Hilarious and brilliant.

The only novel I have ever turned directly from the last page back to the front page to begin reading again. Laugh-out-loud funny; brilliant; and so unique in the world of literature that it beggars description. Just read it.

Intensely Personal

Setting this book in the strange form of exile which eradicates whatever benefits Gombrowicz might have enjoyed from his own greatness in Poland, this outrageous examination of Polish insecurities is better than his strange submission to the greatness of the heroic poets in Ferdydurk, or to the frank realization that he, himself, is best described as "Up pops a clown" in his diary. He is not just any writer, but the great Gombrowicz here, because he is filled with a terror that is obviously being cooked up for the world to see. And therefore, what a vividly realized world we see. The difficulties involved in reading this book succeed in making it what it is.

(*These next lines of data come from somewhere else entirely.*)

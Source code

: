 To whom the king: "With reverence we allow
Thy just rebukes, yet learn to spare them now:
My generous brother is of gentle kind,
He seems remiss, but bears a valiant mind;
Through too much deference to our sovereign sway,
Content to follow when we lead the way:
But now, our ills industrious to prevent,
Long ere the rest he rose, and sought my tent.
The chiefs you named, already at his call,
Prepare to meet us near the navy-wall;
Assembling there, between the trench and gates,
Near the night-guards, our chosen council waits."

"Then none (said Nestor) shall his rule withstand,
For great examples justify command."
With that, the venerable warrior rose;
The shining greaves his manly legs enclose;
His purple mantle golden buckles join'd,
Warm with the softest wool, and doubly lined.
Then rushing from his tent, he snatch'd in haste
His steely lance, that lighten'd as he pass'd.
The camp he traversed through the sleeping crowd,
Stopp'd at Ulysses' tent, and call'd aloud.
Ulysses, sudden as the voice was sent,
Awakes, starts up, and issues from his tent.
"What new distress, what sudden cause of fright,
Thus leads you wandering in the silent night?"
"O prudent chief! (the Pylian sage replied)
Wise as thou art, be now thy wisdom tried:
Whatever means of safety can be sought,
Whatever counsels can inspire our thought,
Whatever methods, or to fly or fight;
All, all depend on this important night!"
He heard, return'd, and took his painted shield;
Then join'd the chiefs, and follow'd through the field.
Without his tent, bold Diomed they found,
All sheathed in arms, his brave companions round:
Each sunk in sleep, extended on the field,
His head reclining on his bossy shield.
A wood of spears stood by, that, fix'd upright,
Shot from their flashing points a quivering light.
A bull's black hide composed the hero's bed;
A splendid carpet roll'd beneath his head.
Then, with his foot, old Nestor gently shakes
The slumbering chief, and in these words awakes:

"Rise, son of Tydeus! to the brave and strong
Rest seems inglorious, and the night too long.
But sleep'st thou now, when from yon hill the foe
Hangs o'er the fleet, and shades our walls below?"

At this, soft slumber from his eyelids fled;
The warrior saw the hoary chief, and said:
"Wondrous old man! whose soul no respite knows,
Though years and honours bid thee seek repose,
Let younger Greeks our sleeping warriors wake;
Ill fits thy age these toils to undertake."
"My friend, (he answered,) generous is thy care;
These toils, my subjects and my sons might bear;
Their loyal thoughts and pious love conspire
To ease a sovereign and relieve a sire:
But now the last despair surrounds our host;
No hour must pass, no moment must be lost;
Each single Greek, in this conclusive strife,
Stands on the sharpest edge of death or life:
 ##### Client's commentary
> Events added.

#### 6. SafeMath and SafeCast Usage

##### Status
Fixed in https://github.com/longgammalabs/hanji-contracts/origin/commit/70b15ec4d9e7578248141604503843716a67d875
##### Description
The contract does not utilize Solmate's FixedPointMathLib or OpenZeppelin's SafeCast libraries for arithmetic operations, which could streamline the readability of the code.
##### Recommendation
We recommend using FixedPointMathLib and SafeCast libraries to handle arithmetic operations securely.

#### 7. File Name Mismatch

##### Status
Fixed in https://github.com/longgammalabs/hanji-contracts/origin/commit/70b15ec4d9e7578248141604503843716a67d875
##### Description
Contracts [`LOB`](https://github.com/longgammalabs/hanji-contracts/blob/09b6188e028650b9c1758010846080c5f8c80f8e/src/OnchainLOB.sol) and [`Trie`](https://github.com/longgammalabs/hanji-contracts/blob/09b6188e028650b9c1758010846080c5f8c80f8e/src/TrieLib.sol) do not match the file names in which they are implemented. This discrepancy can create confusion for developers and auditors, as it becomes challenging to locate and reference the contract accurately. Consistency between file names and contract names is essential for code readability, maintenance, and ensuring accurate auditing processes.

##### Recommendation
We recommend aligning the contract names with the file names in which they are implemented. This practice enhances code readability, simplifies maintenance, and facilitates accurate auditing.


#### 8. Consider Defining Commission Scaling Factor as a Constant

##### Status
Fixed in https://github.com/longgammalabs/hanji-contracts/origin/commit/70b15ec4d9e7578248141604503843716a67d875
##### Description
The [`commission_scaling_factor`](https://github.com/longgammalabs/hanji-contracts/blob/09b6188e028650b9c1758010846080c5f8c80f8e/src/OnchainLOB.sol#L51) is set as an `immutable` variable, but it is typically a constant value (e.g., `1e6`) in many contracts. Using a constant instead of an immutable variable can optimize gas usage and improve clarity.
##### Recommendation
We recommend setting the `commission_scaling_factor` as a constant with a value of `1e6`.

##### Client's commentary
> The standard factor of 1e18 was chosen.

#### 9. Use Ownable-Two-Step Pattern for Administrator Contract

This book is one good reason to live.

Gombrowicz is the only author I know whose criticism of human nature does not yield to despair and pessimism. This book is profound, and yet full of devastating comic. Something like a remake of 'The Stranger' by Tex Avery.

"One of the greatest novelists of our century". - Kundera

The New York Times Book Review wrote: "A triumphantly unconventional short novel.... This new edition [is] tanslated from the original Polish with breathtaking ingenuity." Excerpt (page 12): "Minister Kosiubidzki Feliks was one of the strangest people I've come upon in my life. Lean-Plumpy, somewhat fatty, he had a nose likewise rather Lean-Plumpy, an eye vague, fingers Slim-Plumpy and belike a Leg Slim and plumpy or fatty, and that Baldpate of his as of Brass over which he combed his black-red hairs; he was wont to flash his eye and every now and then he flashes it. By his behaviour and bearing he displayed extraordinary respect for his high dignity and by his every movement upon himself bestowed honour, and likewise continuously, mightily honoured by his Selfness the one he was talking to, so that one spoke to him almost on one's Knees. Instantly then, having burst into tears, I threw myself down at his feet and kissed his hand; and my services, blood, fortune offering, begged him to make use of me and place me at his disposal in this holy moment, according to his holy will, his reckoning. Most kindly honouring me and himself by his holy listening, he blessed and flashed at me, then says: "I cannot give you more than 50 pesos (he took out his purse). I shan't give you more since more I have not. But if you fain would go to Rio de Janeiro and hold to the Legation there, then I'll pay your fare and even add something to be quit of your hold as I would have no Writers here: they just Milk you and Bark at you. So get ye to Rio de Janeiro, I counsel you well."